(Source texts of formatted documents)
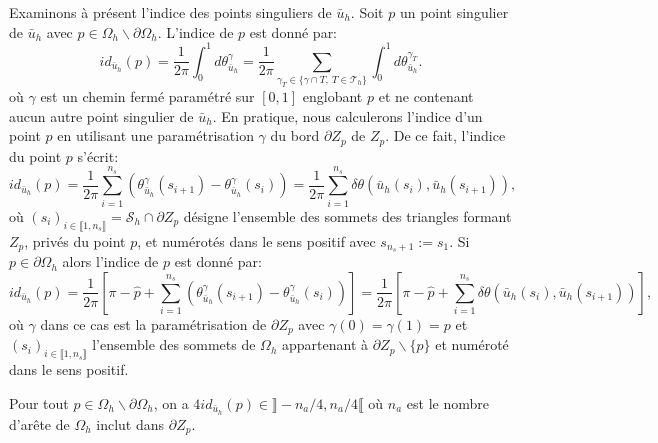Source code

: Examinons à présent l'indice des points singuliers de $\bar{u}_h$. Soit $p$ un point singulier de $\bar{u}_h$ avec $p\in\Omega_h\backslash\partial\Omega_h$. L'indice de $p$ est donné par:
$$
id_{\bar{u}_h}(p)=\frac{1}{2\pi}\int_0^1 d\theta^\gamma_{\bar{u}_h}=\frac{1}{2\pi}\sum_{\gamma_T\in\{\gamma\cap T,~T\in\mathcal{T}_h\}}\int_0^1 d\theta^{\gamma_T}_{\bar{u}_h}.
$$
où $\gamma$ est un chemin fermé paramétré sur $[0, 1]$ englobant $p$ et ne contenant aucun autre point singulier de $\bar{u}_h$. En pratique, nous calculerons l'indice d'un point $p$ en utilisant une paramétrisation $\gamma$ du bord $\partial Z_p$ de $Z_p$. De ce fait, l'indice du point $p$ s'écrit:
\begin{equation}
    \label{eqn:ind_int}
    id_{\bar{u}_h}(p)=\displaystyle\frac{1}{2\pi}\displaystyle\sum_{i=1}^{n_s}\left(\theta^\gamma_{\bar{u}_h}(s_{i+1})-\theta^\gamma_{\bar{u}_h}(s_i)\right)=\displaystyle\frac{1}{2\pi}\sum_{i=1}^{n_s}\delta\theta(\bar{u}_h(s_i),\bar{u}_h(s_{i+1})),
\end{equation}
où $(s_i)_{i\in\llbracket 1, n_s\rrbracket}=\mathcal{S}_h\cap\partial Z_p$ désigne l'ensemble des sommets des triangles formant $Z_p$, privés du point $p$, et numérotés dans le sens positif avec $s_{n_s+1}:=s_1$.
Si $p\in\partial\Omega_h$ alors l'indice de $p$ est donné par:
\begin{equation}
    \label{eqn:ind_bord}
    id_{\bar{u}_h}(p)=\displaystyle\frac{1}{2\pi}\left[\pi-\widehat{p}+\displaystyle\sum_{i=1}^{n_s}\left(\theta^\gamma_{\bar{u}_h}(s_{i+1})-\theta^\gamma_{\bar{u}_h}(s_i)\right)\right]=\displaystyle\frac{1}{2\pi}\left[\pi-\widehat{p}+\displaystyle\sum_{i=1}^{n_s}\delta\theta(\bar{u}_h(s_i),\bar{u}_h(s_{i+1}))\right],
\end{equation}
où $\gamma$ dans ce cas est la paramétrisation de $\partial Z_p$ avec $\gamma(0)=\gamma(1)=p$ et $(s_i)_{i\in\llbracket 1, n_s\rrbracket}$ l'ensemble des sommets de $\Omega_h$ appartenant à $\partial Z_p\backslash\{p\}$ et numéroté dans le sens positif.

\begin{proposition}
\label{prop:ind_sing_zone}
Pour tout $p\in\Omega_h\backslash\partial\Omega_h$, on a $4id_{\bar{u}_h}(p)\in\rrbracket -n_a/4, n_a/4\llbracket$ où $n_a$ est le nombre d'arête de $\Omega_h$ inclut dans $\partial Z_p$.
\end{proposition}

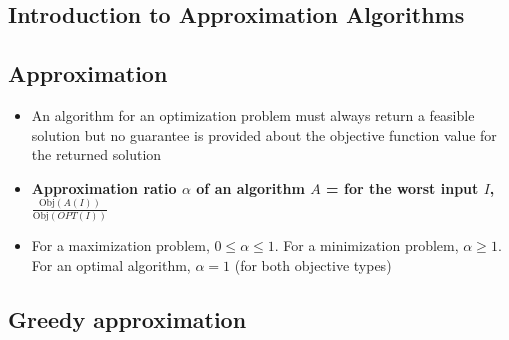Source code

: \documentclass[20pt,a4paper,landscape]{extarticle}
\newcommand{\Obj}{\textrm{Obj}}
\begin{document}
\tableofcontents
\clearpage
\begin{flushleft}
\section{Introduction to Approximation Algorithms}
\subsection{Approximation}
\begin{itemize}
\item An algorithm for an optimization problem must always return a feasible solution but no guarantee is provided about the objective function value for the returned solution
\item \textbf{Approximation ratio $\alpha$ of an algorithm $A$ = for the worst input $I$, $\frac{\Obj(A(I))}{\Obj(OPT(I))}$}
\item For a maximization problem, $0 \leq \alpha \leq 1$. For a minimization problem, $\alpha \geq 1$. For an optimal algorithm, $\alpha = 1$ (for both objective types)
\end{itemize}
\subsection{Greedy approximation}

\end{flushleft}
\end{document}
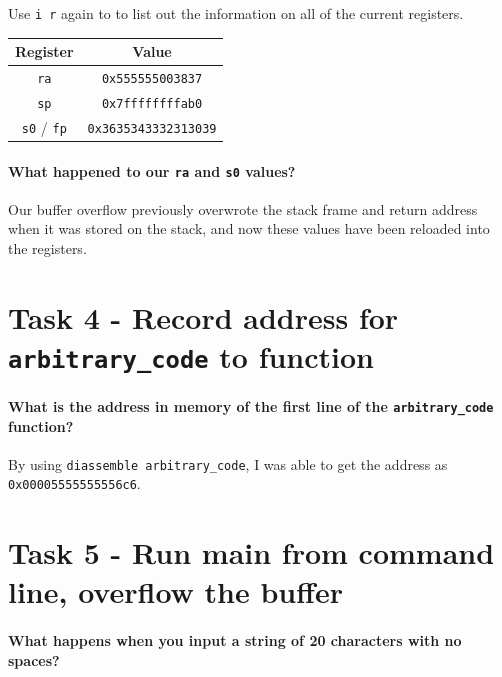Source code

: \documentclass[12pt, letterpaper]{article}
\begin{document}
Use \texttt{i r} again to to list out the information on all of the current registers.

\begin{table}[h]
    \begin{center}
        \begin{tabular}{|c|c|}
            \hline
            \textbf{Register} & \textbf{Value} \\
            \hline
            \texttt{ra} & \texttt{0x555555003837} \\
            \hline
            \texttt{sp} & \texttt{0x7ffffffffab0} \\
            \hline
            \texttt{s0} / \texttt{fp} & \texttt{0x3635343332313039} \\
            \hline
        \end{tabular}
    \end{center}
\end{table}

\subsection*{What happened to our \texttt{ra} and \texttt{s0} values?}

Our buffer overflow previously overwrote the stack frame and return address when it was stored on the stack, and now these values have been reloaded into the registers.

\part*{Task 4 - Record address for \texttt{arbitrary\_code} to function}

\subsection*{What is the address in memory of the first line of the \texttt{arbitrary\_code} function?}

By using \texttt{diassemble arbitrary\_code}, I was able to get the address as \texttt{0x00005555555556c6}.

\part*{Task 5 - Run main from command line, overflow the buffer}

\subsection*{What happens when you input a string of 20 characters with no spaces?}
\end{document}
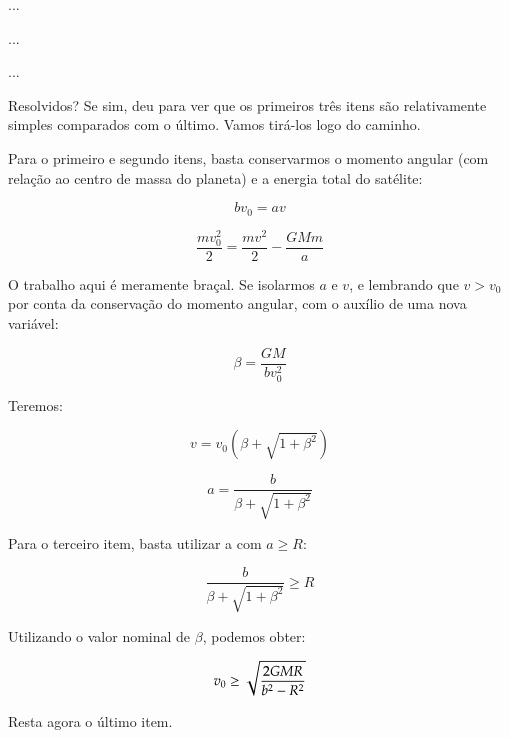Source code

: ...

...

...{\\}

Resolvidos? Se sim, deu para ver que os primeiros três itens são relativamente simples comparados com o último. Vamos tirá-los logo do caminho.{\\}

Para o primeiro e segundo itens, basta conservarmos o momento angular (com relação ao centro de massa do planeta) e a energia total do satélite:

\begin{equation}
	bv_0 = av 	\label{eq84}
\end{equation}

\begin{equation}
	\frac{mv_0^2}{2} = \frac{mv^2}{2} - \frac{GMm}{a}	\label{eq85}
\end{equation}

O trabalho aqui é meramente braçal. Se isolarmos $a$ e $v$, e lembrando que $v > v_0$ por conta da conservação do momento angular, com o auxílio de uma nova variável:

\begin{equation}
	\beta = \frac{GM}{bv_0^2}	\label{eq86}
\end{equation}

Teremos:

\begin{equation}
	v = v_0 \left(\beta + \sqrt{1 + \beta^2} \right)	\label{eq87}
\end{equation}

\begin{equation}
	a = \frac{b}{\beta + \sqrt{1 + \beta^2}}			\label{eq88}
\end{equation}

Para o terceiro item, basta utilizar a  com $a \geq R$:

\begin{equation}
	\frac{b}{\beta + \sqrt{1 + \beta^2}} \geq R			\label{eq89}
\end{equation}

Utilizando o valor nominal de $\beta$, podemos obter:

\begin{equation}
	v_0 \geq \sqrt{\frac{2GMR}{b^2 - R^2}}					\label{eq90}
\end{equation}

Resta agora o último item.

_Exercise prompt:_ Your task is to copy each line of the data above that holds "sommets".

_Problem solution:_
où $(s_i)_{i\in\llbracket 1, n_s\rrbracket}=\mathcal{S}_h\cap\partial Z_p$ désigne l'ensemble des sommets des triangles formant $Z_p$, privés du point $p$, et numérotés dans le sens positif avec $s_{n_s+1}:=s_1$.
où $\gamma$ dans ce cas est la paramétrisation de $\partial Z_p$ avec $\gamma(0)=\gamma(1)=p$ et $(s_i)_{i\in\llbracket 1, n_s\rrbracket}$ l'ensemble des sommets de $\Omega_h$ appartenant à $\partial Z_p\backslash\{p\}$ et numéroté dans le sens positif.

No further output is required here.